• **Data excerpts**
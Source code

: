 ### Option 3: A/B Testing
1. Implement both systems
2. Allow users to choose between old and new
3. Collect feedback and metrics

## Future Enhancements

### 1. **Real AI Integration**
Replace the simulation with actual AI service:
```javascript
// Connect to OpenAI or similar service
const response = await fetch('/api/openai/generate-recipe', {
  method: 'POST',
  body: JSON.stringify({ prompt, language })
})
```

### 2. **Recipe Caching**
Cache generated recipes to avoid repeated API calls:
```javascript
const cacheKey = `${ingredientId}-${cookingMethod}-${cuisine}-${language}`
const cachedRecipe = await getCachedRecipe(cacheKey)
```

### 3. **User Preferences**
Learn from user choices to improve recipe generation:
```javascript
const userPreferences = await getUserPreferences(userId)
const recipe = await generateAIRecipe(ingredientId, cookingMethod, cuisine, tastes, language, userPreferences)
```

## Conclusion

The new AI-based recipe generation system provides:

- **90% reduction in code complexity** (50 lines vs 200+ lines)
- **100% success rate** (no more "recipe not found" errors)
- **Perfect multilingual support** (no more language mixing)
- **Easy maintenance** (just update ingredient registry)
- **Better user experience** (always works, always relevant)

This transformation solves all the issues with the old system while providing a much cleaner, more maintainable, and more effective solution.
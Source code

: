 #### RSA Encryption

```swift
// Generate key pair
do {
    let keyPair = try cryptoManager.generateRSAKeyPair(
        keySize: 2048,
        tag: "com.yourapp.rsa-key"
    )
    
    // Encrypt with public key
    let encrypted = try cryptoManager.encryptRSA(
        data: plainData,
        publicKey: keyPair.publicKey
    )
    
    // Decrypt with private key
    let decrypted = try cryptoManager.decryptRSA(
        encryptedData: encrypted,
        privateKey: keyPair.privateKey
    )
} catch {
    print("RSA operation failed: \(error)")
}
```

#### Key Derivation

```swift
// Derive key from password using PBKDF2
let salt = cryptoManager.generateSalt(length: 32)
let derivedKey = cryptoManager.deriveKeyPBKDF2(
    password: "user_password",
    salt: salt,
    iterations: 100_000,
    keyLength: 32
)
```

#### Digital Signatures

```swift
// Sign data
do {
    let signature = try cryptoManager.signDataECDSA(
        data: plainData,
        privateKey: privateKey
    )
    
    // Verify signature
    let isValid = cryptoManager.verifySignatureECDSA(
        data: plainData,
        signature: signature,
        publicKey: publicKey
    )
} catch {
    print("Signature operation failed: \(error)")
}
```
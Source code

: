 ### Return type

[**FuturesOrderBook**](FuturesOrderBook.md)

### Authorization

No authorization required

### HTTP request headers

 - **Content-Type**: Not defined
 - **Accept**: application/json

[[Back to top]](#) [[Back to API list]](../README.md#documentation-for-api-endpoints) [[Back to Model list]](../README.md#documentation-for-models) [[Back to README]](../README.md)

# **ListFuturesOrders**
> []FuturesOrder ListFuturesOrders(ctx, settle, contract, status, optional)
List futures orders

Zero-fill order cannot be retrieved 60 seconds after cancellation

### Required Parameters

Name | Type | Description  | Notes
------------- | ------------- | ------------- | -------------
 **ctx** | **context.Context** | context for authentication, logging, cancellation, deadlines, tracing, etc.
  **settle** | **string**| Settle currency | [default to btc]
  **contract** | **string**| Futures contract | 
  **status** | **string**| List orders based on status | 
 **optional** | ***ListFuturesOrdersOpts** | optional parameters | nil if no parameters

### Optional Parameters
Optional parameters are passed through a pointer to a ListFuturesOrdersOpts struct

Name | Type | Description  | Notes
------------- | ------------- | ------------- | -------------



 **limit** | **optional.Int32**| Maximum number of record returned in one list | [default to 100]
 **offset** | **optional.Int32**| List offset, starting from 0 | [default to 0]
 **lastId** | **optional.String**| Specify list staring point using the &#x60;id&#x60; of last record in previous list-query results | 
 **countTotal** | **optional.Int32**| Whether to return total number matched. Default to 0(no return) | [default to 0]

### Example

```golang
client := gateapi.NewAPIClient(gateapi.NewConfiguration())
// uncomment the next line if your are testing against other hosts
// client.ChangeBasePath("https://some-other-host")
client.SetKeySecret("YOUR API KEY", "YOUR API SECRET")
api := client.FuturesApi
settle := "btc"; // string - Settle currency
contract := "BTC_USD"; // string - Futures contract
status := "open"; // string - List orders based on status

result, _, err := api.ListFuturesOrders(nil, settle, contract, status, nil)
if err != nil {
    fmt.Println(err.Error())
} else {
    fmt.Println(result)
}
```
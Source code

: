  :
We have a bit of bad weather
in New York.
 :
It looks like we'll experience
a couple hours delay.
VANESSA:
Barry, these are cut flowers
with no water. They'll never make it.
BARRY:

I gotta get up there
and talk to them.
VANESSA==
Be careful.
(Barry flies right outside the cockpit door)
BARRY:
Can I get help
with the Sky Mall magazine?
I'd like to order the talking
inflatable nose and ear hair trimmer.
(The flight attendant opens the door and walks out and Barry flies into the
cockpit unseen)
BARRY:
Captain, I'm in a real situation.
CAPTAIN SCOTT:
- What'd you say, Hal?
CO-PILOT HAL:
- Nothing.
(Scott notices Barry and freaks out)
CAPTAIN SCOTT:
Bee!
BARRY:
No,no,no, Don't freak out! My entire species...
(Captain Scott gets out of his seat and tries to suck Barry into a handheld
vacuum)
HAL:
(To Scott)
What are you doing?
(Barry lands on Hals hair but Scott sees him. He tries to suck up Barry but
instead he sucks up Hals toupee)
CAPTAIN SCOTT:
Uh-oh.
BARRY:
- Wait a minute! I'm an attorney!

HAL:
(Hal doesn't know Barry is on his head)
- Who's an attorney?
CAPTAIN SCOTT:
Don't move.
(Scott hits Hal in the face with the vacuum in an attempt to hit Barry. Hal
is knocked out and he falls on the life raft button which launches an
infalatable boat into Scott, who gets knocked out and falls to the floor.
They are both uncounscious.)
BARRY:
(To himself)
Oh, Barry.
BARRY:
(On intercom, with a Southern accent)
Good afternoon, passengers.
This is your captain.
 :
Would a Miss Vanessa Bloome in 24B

• **What you will do**
Copy the lines of the listing exactly. Skip none.

• **Result below**
Source code

: ### Option 3: A/B Testing
1. Implement both systems
2. Allow users to choose between old and new
3. Collect feedback and metrics

## Future Enhancements

### 1. **Real AI Integration**
Replace the simulation with actual AI service:
```javascript
// Connect to OpenAI or similar service
const response = await fetch('/api/openai/generate-recipe', {
  method: 'POST',
  body: JSON.stringify({ prompt, language })
})
```

### 2. **Recipe Caching**
Cache generated recipes to avoid repeated API calls:
```javascript
const cacheKey = `${ingredientId}-${cookingMethod}-${cuisine}-${language}`
const cachedRecipe = await getCachedRecipe(cacheKey)
```

### 3. **User Preferences**
Learn from user choices to improve recipe generation:
```javascript
const userPreferences = await getUserPreferences(userId)
const recipe = await generateAIRecipe(ingredientId, cookingMethod, cuisine, tastes, language, userPreferences)
```

## Conclusion

The new AI-based recipe generation system provides:

- **90% reduction in code complexity** (50 lines vs 200+ lines)
- **100% success rate** (no more "recipe not found" errors)
- **Perfect multilingual support** (no more language mixing)
- **Easy maintenance** (just update ingredient registry)
- **Better user experience** (always works, always relevant)

This transformation solves all the issues with the old system while providing a much cleaner, more maintainable, and more effective solution.
Source code

: #### RSA Encryption

```swift
// Generate key pair
do {
    let keyPair = try cryptoManager.generateRSAKeyPair(
        keySize: 2048,
        tag: "com.yourapp.rsa-key"
    )
    
    // Encrypt with public key
    let encrypted = try cryptoManager.encryptRSA(
        data: plainData,
        publicKey: keyPair.publicKey
    )
    
    // Decrypt with private key
    let decrypted = try cryptoManager.decryptRSA(
        encryptedData: encrypted,
        privateKey: keyPair.privateKey
    )
} catch {
    print("RSA operation failed: \(error)")
}
```

#### Key Derivation

```swift
// Derive key from password using PBKDF2
let salt = cryptoManager.generateSalt(length: 32)
let derivedKey = cryptoManager.deriveKeyPBKDF2(
    password: "user_password",
    salt: salt,
    iterations: 100_000,
    keyLength: 32
)
```

#### Digital Signatures

```swift
// Sign data
do {
    let signature = try cryptoManager.signDataECDSA(
        data: plainData,
        privateKey: privateKey
    )
    
    // Verify signature
    let isValid = cryptoManager.verifySignatureECDSA(
        data: plainData,
        signature: signature,
        publicKey: publicKey
    )
} catch {
    print("Signature operation failed: \(error)")
}
```
Source code

: ### Return type

[**FuturesOrderBook**](FuturesOrderBook.md)

### Authorization

No authorization required

### HTTP request headers

 - **Content-Type**: Not defined
 - **Accept**: application/json

[[Back to top]](#) [[Back to API list]](../README.md#documentation-for-api-endpoints) [[Back to Model list]](../README.md#documentation-for-models) [[Back to README]](../README.md)

# **ListFuturesOrders**
> []FuturesOrder ListFuturesOrders(ctx, settle, contract, status, optional)
List futures orders

Zero-fill order cannot be retrieved 60 seconds after cancellation

### Required Parameters

Name | Type | Description  | Notes
------------- | ------------- | ------------- | -------------
 **ctx** | **context.Context** | context for authentication, logging, cancellation, deadlines, tracing, etc.
  **settle** | **string**| Settle currency | [default to btc]
  **contract** | **string**| Futures contract | 
  **status** | **string**| List orders based on status | 
 **optional** | ***ListFuturesOrdersOpts** | optional parameters | nil if no parameters

### Optional Parameters
Optional parameters are passed through a pointer to a ListFuturesOrdersOpts struct

Name | Type | Description  | Notes
------------- | ------------- | ------------- | -------------



 **limit** | **optional.Int32**| Maximum number of record returned in one list | [default to 100]
 **offset** | **optional.Int32**| List offset, starting from 0 | [default to 0]
 **lastId** | **optional.String**| Specify list staring point using the &#x60;id&#x60; of last record in previous list-query results | 
 **countTotal** | **optional.Int32**| Whether to return total number matched. Default to 0(no return) | [default to 0]

### Example

```golang
client := gateapi.NewAPIClient(gateapi.NewConfiguration())
// uncomment the next line if your are testing against other hosts
// client.ChangeBasePath("https://some-other-host")
client.SetKeySecret("YOUR API KEY", "YOUR API SECRET")
api := client.FuturesApi
settle := "btc"; // string - Settle currency
contract := "BTC_USD"; // string - Futures contract
status := "open"; // string - List orders based on status

result, _, err := api.ListFuturesOrders(nil, settle, contract, status, nil)
if err != nil {
    fmt.Println(err.Error())
} else {
    fmt.Println(result)
}
```
Source code

:  :
We have a bit of bad weather
in New York.
 :
It looks like we'll experience
a couple hours delay.
VANESSA:
Barry, these are cut flowers
with no water. They'll never make it.
BARRY:

I gotta get up there
and talk to them.
VANESSA==
Be careful.
(Barry flies right outside the cockpit door)
BARRY:
Can I get help
with the Sky Mall magazine?
I'd like to order the talking
inflatable nose and ear hair trimmer.
(The flight attendant opens the door and walks out and Barry flies into the
cockpit unseen)
BARRY:
Captain, I'm in a real situation.
CAPTAIN SCOTT:
- What'd you say, Hal?
CO-PILOT HAL:
- Nothing.
(Scott notices Barry and freaks out)
CAPTAIN SCOTT:
Bee!
BARRY:
No,no,no, Don't freak out! My entire species...
(Captain Scott gets out of his seat and tries to suck Barry into a handheld
vacuum)
HAL:
(To Scott)
What are you doing?
(Barry lands on Hals hair but Scott sees him. He tries to suck up Barry but
instead he sucks up Hals toupee)
CAPTAIN SCOTT:
Uh-oh.
BARRY:
- Wait a minute! I'm an attorney!

HAL:
(Hal doesn't know Barry is on his head)
- Who's an attorney?
CAPTAIN SCOTT:
Don't move.
(Scott hits Hal in the face with the vacuum in an attempt to hit Barry. Hal
is knocked out and he falls on the life raft button which launches an
infalatable boat into Scott, who gets knocked out and falls to the floor.
They are both uncounscious.)
BARRY:
(To himself)
Oh, Barry.
BARRY:
(On intercom, with a Southern accent)
Good afternoon, passengers.
This is your captain.
 :
Would a Miss Vanessa Bloome in 24B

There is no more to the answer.